● EXERCISE DIRECTIONS: For the material that follows, list every line containing the word "this".

● RECORDS:
--- START ---

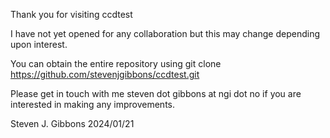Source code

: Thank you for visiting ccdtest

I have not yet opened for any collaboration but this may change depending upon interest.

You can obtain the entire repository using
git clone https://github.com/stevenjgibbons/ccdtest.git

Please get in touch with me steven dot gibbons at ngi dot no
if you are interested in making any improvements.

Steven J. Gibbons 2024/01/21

--- END ---
--- START ---

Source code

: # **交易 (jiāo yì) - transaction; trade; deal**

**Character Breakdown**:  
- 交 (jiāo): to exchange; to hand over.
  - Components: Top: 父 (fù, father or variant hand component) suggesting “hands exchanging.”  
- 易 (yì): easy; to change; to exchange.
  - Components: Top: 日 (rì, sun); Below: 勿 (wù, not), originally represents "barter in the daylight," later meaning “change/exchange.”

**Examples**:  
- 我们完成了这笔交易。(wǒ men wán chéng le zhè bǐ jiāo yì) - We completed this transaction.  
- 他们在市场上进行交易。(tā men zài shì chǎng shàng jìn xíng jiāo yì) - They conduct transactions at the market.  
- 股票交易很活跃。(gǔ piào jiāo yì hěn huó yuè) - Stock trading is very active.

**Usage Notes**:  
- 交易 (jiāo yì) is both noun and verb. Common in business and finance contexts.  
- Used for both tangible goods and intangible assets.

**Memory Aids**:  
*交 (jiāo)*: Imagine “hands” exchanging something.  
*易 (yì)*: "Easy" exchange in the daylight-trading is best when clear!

--- END ---
--- START ---

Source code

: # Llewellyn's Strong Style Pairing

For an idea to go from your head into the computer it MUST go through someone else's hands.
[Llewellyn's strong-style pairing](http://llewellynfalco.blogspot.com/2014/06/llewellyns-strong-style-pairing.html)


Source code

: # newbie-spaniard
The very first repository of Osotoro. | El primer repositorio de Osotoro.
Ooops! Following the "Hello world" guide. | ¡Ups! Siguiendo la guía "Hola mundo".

--- END ---

● SOLUTION TO THE PROBLEM:
I have not yet opened for any collaboration but this may change depending upon interest.
- 我们完成了这笔交易。(wǒ men wán chéng le zhè bǐ jiāo yì) - We completed this transaction.  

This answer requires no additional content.